Surely that old police adage, follow the money, must come into play on the matter of her behaviour. She acts as if she's above the law ffs! & people seem to not even just stand idly by, but actively ignore this criminal in their midst?!

Maybe I'm missing something? From what I can see its head scratching.
Tbh I'm starting to see the appeal of the protest vote going for Trump, giving him a one term presidency just to stop Hillary & the sheer brazen injustice of her.

It's a testament to her thick skin i suppose, how's she's able to slime her way through these controversies. Certainly looks to be one of the more corrupt & morally bankrupt presidents you guys will have. Good luck.

polluxlm
 Rep: 221 

Re: 2016 Presidential Election Thread

polluxlm wrote:

Donald Trump breaks a record, and it's not a good one

Donald Trump enjoys pushing boundaries – though he is unlikely to brag about pushing this one.

Gallup reports that Trump is more disliked than any general election candidate in the last 60 years. Even Barry Goldwater at his lowest point was not viewed as negatively as Trump is now. The polling organization’s latest survey looked not just at whether people view a candidate favorably or unfavorably, but to what extent.

Participants grade the candidate’s appeal on a 10-point scale. Forty-two percent of those surveyed gave Trump either the lowest or second-lowest possible rating. It was a record for Gallup, though Trump was not alone in besting Goldwater there. Clinton had 33% of voters giving her such low grades, which far exceeds the 26% Goldwater received at his low point in 1964.

But where Trump excelled in record setting was the total number of people who found him unfavorable to at least some extent. For every two people who view him positively, another three view him negatively.
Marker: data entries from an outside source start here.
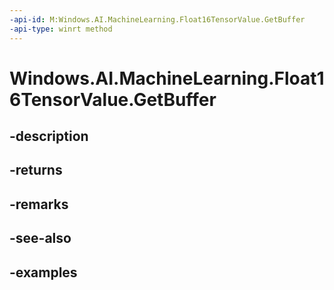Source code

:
 ```yaml
---
-api-id: M:Windows.AI.MachineLearning.Float16TensorValue.GetBuffer
-api-type: winrt method
---
```


<!-- Method syntax.
public IVectorView<float> Float16TensorValue.GetBuffer()
-->

# Windows.AI.MachineLearning.Float16TensorValue.GetBuffer

## -description

## -returns

## -remarks

## -see-also

## -examples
Clinton about breaks even, just as Goldwater did on the Gallup “scalometer” back in 1964.

It’s worth noting, though, that such dubious distinctions hardly stand out the way they did when Goldwater set records. Voters were far less likely to express a dim view of candidates then. Dwight Eisenhower received rock-bottom favorability scores from just 4% of voters in 1956. Lyndon B. Johnson and John F. Kennedy got the lowest scores from just 5% of voters in the elections that followed.